Although not common, sometimes an insurer takes an aggressive stance after the report of a loss where the insurance company claims the insurance policy should be rescinded. This means the insurance company believes the policy between the insurer and insured should be nullified and each party should be placed back into the position before the insurance contract ever came to being.

However, in order to rescind the insurance contract in California, the insurance company must first:

  • provide notice of the recision to the insured, and
  • Under California Civil Code Section 1691, return the premium payments received back to the insured.

In California, there are five (5) grounds on which an insurer may rescind a contract. An insurer may rescind a contract of insurance for:

  1. Material misrepresentation/concealment of information on the insurance application;
  2. Mistake;
  3. A false or fraudulent insurance claim;
  4. breach of warranty; or
  5. concealing of facts that showing false warranty.

When an insurer decides to pursue recision, it’s usually for either a material misrepresentation, or belief that the insured brought a false of fraudulent claim. Under California Statutes any material representation on an insurance policy application, whether intentional or not, may be problematic for an insured. In LA Sound USA v. St. Paul Fire & Marine Insurance Company,1 the court ruled that misstatements or concealments of any material facts in an insurance application, even if it is unintentional, entitles the insurer to rescind the insurance policy. Specifically, an insured is responsible for the errors in an application prepared by a broker. California Insurance Code Sections 331 and 332 support an insurer’s right to recision where intentional or unintentional concealment entitles the "injured party" to rescind. The insurer has a right to know all that the applicant for insurance may know regarding the risk to be assumed, therefore the intent to deceive is not needed if an insurer wants to rescind, so long as the misstatement of material facts exist.

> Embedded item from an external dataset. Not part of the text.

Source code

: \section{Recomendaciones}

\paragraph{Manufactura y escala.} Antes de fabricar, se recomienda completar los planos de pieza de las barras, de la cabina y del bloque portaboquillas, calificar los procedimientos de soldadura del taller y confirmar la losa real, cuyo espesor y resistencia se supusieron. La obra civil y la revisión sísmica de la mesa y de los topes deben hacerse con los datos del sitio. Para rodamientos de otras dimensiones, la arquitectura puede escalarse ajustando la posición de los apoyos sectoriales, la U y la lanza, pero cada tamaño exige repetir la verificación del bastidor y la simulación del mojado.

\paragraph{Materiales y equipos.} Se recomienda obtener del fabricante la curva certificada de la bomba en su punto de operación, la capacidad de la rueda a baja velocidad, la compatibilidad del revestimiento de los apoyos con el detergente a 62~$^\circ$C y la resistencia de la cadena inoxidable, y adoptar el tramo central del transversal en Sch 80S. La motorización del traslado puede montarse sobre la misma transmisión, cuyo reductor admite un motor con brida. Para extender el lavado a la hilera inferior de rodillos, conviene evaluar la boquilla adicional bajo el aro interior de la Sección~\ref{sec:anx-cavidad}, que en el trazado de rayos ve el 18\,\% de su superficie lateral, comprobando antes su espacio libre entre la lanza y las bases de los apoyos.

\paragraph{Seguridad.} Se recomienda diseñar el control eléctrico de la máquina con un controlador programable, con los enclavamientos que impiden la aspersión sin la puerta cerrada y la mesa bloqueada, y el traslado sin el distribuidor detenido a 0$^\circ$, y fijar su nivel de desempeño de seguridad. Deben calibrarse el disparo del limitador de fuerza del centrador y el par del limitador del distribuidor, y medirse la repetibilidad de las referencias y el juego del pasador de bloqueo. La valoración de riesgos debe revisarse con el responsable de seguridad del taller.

Generally, when an insured applies for insurance, the insured goes through a broker or agent and fills out the application which contains numerous questions about the property, prior claims, etc. Many times agents and brokers go over forms and questions by phone and fill out the insurance application without an insured ever seeing the questionnaire. Although the agent or broker may ask questions, the insured should personally review the application and the answers before being submitted to the insurer. Seeing that any mistake on the application made by the broker will be attributed to the insured if an insurer seeks recision, should give every person purchasing insurance a huge motivation to read the application and everything submitted.

Taking an interest in the purchase of insurance and sitting down with the broker or agent to read the documents being submitted is an insured’s best defense against recision due to an unintentional mistake in the application.

1 LA Sound USA, Inc. v. St. Paul Fire & Marine Ins. Co., (2007) 156 Cal. App. 4th 1259.